Main Actors in the conflict.
The two main actors in the conflict are:
1. The majority group of Hutus.
2. The minority group of Tutsis.
The split that occurred between the Hutus and the Tutsis was mostly founded upon economic reasons. The Hutus were farmers while the Tutsis were herdsmen. A majority of the people in the country however were Hutus and the economic designation of each people gradually came to stand out as divisions of class and as ethnic designations. Cattle were considered by the colonizers to be far more valuable than crops thus the Tutsis were considered by the colonizers first the Germans then the Belgians to be elite (Carney, 2017). The Belgians took over Rwanda in 1917 and by then Tutsi elite had been a ruling monarchy for a considerable length of time. The rule of the colonizers made the lines between the Hutus and the Tutsis to be even more distinct as they required all the local chieftain posts to be held by Tutsis (Carney, 2017). The minority Tutsi were thus turned into a symbol of colonial power.
Following the independence of Rwanda, the resentment that the Hutu had bred against the Tutsis turned into violence. The Hutus were a majority in the country thus they easily won the election and formed the government of Independent Rwanda. However, there were frequent cases of outbreak of violence between the two groups. The Rwandan genocide was thus a directed and pre-meditated attempt to eliminate an entire minority people for perceived errors in the colonial era (Carney, 2017).

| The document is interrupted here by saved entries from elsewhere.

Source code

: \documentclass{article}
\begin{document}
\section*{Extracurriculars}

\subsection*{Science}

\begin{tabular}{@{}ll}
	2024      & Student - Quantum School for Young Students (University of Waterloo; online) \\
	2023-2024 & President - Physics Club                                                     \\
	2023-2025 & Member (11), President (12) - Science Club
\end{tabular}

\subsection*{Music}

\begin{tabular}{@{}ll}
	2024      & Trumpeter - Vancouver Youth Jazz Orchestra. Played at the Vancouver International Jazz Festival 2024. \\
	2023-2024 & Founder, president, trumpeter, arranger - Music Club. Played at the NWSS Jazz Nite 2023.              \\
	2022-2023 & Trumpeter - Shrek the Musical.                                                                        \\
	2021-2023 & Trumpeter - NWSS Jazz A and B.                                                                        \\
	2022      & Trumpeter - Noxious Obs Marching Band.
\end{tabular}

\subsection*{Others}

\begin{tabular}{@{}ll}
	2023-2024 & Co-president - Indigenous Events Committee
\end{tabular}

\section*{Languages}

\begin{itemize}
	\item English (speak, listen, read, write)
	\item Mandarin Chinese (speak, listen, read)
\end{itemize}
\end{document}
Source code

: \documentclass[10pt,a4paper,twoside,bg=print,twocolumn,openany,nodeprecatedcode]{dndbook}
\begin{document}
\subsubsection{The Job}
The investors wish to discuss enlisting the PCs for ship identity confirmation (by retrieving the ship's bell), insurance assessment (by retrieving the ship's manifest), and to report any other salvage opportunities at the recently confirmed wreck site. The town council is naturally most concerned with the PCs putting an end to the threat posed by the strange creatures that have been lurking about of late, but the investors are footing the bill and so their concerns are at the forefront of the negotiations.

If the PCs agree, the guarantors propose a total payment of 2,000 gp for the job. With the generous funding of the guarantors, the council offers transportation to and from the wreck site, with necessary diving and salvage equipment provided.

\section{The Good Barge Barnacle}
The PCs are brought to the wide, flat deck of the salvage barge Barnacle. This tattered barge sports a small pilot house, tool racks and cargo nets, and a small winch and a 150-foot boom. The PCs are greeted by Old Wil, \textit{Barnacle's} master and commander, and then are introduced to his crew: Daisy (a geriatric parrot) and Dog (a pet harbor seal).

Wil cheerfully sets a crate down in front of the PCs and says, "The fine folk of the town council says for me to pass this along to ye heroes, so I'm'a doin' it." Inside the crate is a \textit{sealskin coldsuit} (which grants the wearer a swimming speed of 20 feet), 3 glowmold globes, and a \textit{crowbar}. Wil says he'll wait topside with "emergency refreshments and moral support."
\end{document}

Key Issues Resulting in Conflict.
Economic factors are essential in shaping and worsening the effects and also the extent to which a genocide is carried out. There are four socio-economic factors that shaped the extent to which the genocide spread. First, there was a drop in the prices of coffee in the global market that was accompanied by the devaluation of currency and the inflation of the 1990 (Ordóñez-Carabaño & Prieto-Ursúa, 2021). The Hutus, being farmers, were dependent upon funds that were accrued from the exporting of coffee to the global market. The drop in the prices of coffee thus resulted in poorer economic conditions. The second factor was a structural adjustment program in the sale of coffee that was accompanied by droughts in the southern region that turned into famines (Ordóñez-Carabaño & Prieto-Ursúa, 2021). The drought thus decreased the output of coffee and the famine resulted in the lack of sufficient food supply for the entire nation. The third factor was the outbreak of the war that also drained the resources of the government and it resulted in the creation of refugee camps to the North of Kigali. Finally, there is the paradox of democratization of Africa (Ordóñez-Carabaño & Prieto-Ursúa, 2021). The democratically elected government of the republic was facing opposition within the country though it was already embattled.
In Rwanda, the terms Hutus and Tutsis refer to more than just ethnic groups; the two terms are constructs that refer to constructed categories that represented different socio-economic position in the Rwandan society. Since the time when the two groups first settled in Rwanda, they had shared resources and engaged in intermarrying (Ordóñez-Carabaño & Prieto-Ursúa, 2021). It is thus uncalled for to suppose that there could be a pure divide in terms of race between them that could be a basis of war. The Belgian reform of the colonial state is what resulted in the reformation of the two tribes with the Hutus being ancient Bantus while the Tutsis were foreign Hamites. The Hamitic hypothesis is posed as a way pf explaining away every aspect of civilization in Africa as being as a result of western influence (Ordóñez-Carabaño & Prieto-Ursúa, 2021). The Hutu and the Tutsis were thus political identities to which the origin of violence can be traced. The genocide in Rwanda was not as a result of two tribes that were fighting as a result of the hatred that they harbored towards each other that would later erupt into irrational violence. It was a planned attack by a group in cahoots with the then president, Habyarimana, who was not pen to sharing his state mandates with members of Tutsi ethicality. In the case of Rwanda however, it was a class war, a conflict of classes that was minutely prepared and which later escalated along the pre-prepared lines.
Environmental factors also contributed towards the eventual outbreak of the genocide in the country. Rwanda is a small country whose population grew from 1.887 million in the year 1948 to more than 7.5 million in the year 1992 (Moodley, Gahima & Munien, 2018). It was among the most densely populated locations in the entire continent with 300-400 people per square kilometer. The challenge of overpopulation and the challenge of poverty were escalating the problems of ethnic tensions. Growth in population resulted in an increased number of subdivision of land among the members of the family thus the amount that was sufficient for subsistence farming decreased (Moodley, Gahima & Munien, 2018). A majority of the people were left landless and unemployed; they had no source of income. It was easy to call for the killing of the Tutsis with the main incentive being that the Hutus would acquire their land and property. Land was thus a primary factor that was to contribute to the breakout of violence as the Hutus attempted to be rewarded through land for the slaughter of their neighbors the Tutsis (Moodley, Gahima & Munien, 2018). Other factors that contributed to the violence but which are bound to land include government limiting the sale of land, freedom of movement, labor opportunities and mismanagement of conflict.